クルーズ船が寄港しても地域振興に貢献しない、は本当かクルーズ市場最前線(3/4 ページ)

» 2019年08月20日 06時00分 公開
[長浜和也ITmedia]

クルーズ“船客”の観光事情

 クルーズ船の船客が、全員オプションツアーを利用するわけではない。クルーズ船そのものが目的の船客、または、意外と多いリピーターでオプショナルツアー経験済みの船客は、船内の人が少なくなる寄港のタイミングでプールやデッキチェア、レストラン、カフェなどの船内設備をゆったりと楽しむ。

 中村氏の主張では「クルーズ客に富裕層は少なく、低所得のクルーズ客は街の小売店で消費しない」としている。しかし、私がクルーズ船に実際に乗り、船客たちから聞いた声を集めると、富裕層の船客ほどその寄港地は何度も訪れているリピーターで、その裕福なリピーター船客は「わざわざ下船して街で消費する価値はない」と判断している、というのが実態だ。

 クルーズ船が用意するオプショナルツアーの多くは、朝出発して午前中に観光地を回り、昼食をとって14時前後に戻ってくる。それから出港する夜までは時間を余しているわけで、先に述べた「何度も来ているから船にいる」という船客も含めて、市街地の商店街で消費行動をする時間的余裕はある。

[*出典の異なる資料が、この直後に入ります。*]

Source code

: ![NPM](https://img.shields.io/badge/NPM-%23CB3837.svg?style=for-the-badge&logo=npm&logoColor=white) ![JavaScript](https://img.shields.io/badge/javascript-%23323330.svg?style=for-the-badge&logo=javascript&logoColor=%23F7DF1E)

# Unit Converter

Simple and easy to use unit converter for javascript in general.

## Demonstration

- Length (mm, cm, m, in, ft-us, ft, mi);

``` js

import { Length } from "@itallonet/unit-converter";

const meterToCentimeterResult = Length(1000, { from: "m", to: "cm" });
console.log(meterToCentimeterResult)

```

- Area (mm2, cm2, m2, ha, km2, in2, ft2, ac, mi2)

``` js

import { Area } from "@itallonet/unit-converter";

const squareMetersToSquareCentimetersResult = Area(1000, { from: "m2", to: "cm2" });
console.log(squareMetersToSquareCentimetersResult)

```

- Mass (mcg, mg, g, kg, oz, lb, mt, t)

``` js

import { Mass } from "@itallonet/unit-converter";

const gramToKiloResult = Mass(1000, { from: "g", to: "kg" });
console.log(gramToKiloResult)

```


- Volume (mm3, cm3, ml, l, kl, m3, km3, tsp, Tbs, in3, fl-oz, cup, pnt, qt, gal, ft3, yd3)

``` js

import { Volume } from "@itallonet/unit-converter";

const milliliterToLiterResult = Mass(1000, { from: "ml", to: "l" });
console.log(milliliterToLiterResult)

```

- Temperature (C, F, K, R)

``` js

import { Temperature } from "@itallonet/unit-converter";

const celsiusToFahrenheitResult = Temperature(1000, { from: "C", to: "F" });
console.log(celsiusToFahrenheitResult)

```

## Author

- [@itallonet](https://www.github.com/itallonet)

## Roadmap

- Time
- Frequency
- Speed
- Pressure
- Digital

 しかし、私が知る限り、市街地の商店街を訪れたくなるようなプロモーションに取り組んでいる商工会は少ない。別府や新宮では、市の職員が旅客ターミナルで出迎えてくれて、地元で人気の食堂などを紹介して商店街での消費を促していた。一方で、とある大都市国際港では、そのような案内もなく、どこに行ったらいいのか分からない多くの船客が当てもなく歩き回って帰ってくるだけ、というケースも目撃している。

 不幸にして、日本にある商業港(特に新たに整備した岸壁ほど)の多くは市街地から離れていて、徒歩で商店街に移動するのが難しい。そうなると、船客は市街地を訪れることなく船内にとどまってしまう。船内にとどまっている決して少なくない船客を市街地の商店街まで誘導する工夫もせず、かつ、地元の商店街でクルーズ客に消費活動をさせるような情報を発信もしないなら、先に述べた大規模免税店に船客を奪われ、地元の観光小売業には、クルーズ船誘致が「ほとんど効果などない」となってしまう。

 先日掲載した「いまなぜ増える海外客船の日本発着クルーズ」でも述べたように、海外から訪れる観光客にとって日本の地方都市はアクセスが難しいという声が多い。特に陸路鉄道を使った場合、料金の支払いや乗り換えが分かりにくいという。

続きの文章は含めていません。